- [What you have to do]: Repeat every entry word for word; omit all pictures.
= Beginning of Section =
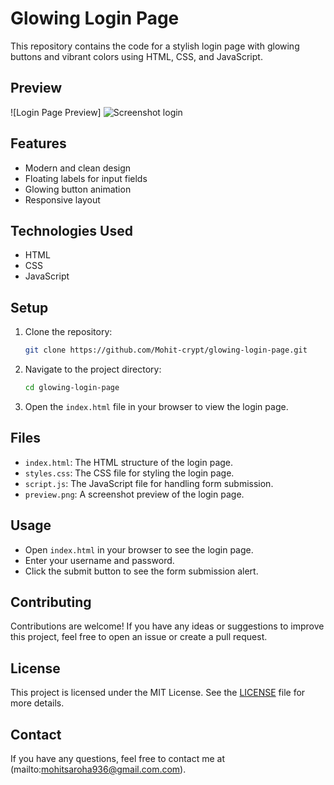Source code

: # Glowing Login Page

This repository contains the code for a stylish login page with glowing buttons and vibrant colors using HTML, CSS, and JavaScript.

## Preview

![Login Page Preview] 
![Screenshot login](https://github.com/user-attachments/assets/26937a1c-9d27-4bb5-9233-e3f4f252a9cc)



## Features

- Modern and clean design
- Floating labels for input fields
- Glowing button animation
- Responsive layout

## Technologies Used

- HTML
- CSS
- JavaScript

## Setup

1. Clone the repository:
    ```bash
    git clone https://github.com/Mohit-crypt/glowing-login-page.git
    ```
2. Navigate to the project directory:
    ```bash
    cd glowing-login-page
    ```
3. Open the `index.html` file in your browser to view the login page.

## Files

- `index.html`: The HTML structure of the login page.
- `styles.css`: The CSS file for styling the login page.
- `script.js`: The JavaScript file for handling form submission.
- `preview.png`: A screenshot preview of the login page.

## Usage

- Open `index.html` in your browser to see the login page.
- Enter your username and password.
- Click the submit button to see the form submission alert.

## Contributing

Contributions are welcome! If you have any ideas or suggestions to improve this project, feel free to open an issue or create a pull request.

## License

This project is licensed under the MIT License. See the [LICENSE](LICENSE) file for more details.

## Contact

If you have any questions, feel free to contact me at (mailto:mohitsaroha936@gmail.com.com).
= End of Section =
- [Solved problem]:
Source code

: # Glowing Login Page

This repository contains the code for a stylish login page with glowing buttons and vibrant colors using HTML, CSS, and JavaScript.

## Preview

![Login Page Preview] 
![Screenshot login](https://github.com/user-attachments/assets/26937a1c-9d27-4bb5-9233-e3f4f252a9cc)



## Features

- Modern and clean design
- Floating labels for input fields
- Glowing button animation
- Responsive layout

## Technologies Used

- HTML
- CSS
- JavaScript

## Setup

1. Clone the repository:
    ```bash
    git clone https://github.com/Mohit-crypt/glowing-login-page.git
    ```
2. Navigate to the project directory:
    ```bash
    cd glowing-login-page
    ```
3. Open the `index.html` file in your browser to view the login page.

## Files

- `index.html`: The HTML structure of the login page.
- `styles.css`: The CSS file for styling the login page.
- `script.js`: The JavaScript file for handling form submission.
- `preview.png`: A screenshot preview of the login page.

## Usage

- Open `index.html` in your browser to see the login page.
- Enter your username and password.
- Click the submit button to see the form submission alert.

## Contributing

Contributions are welcome! If you have any ideas or suggestions to improve this project, feel free to open an issue or create a pull request.

## License

This project is licensed under the MIT License. See the [LICENSE](LICENSE) file for more details.

## Contact

If you have any questions, feel free to contact me at (mailto:mohitsaroha936@gmail.com.com).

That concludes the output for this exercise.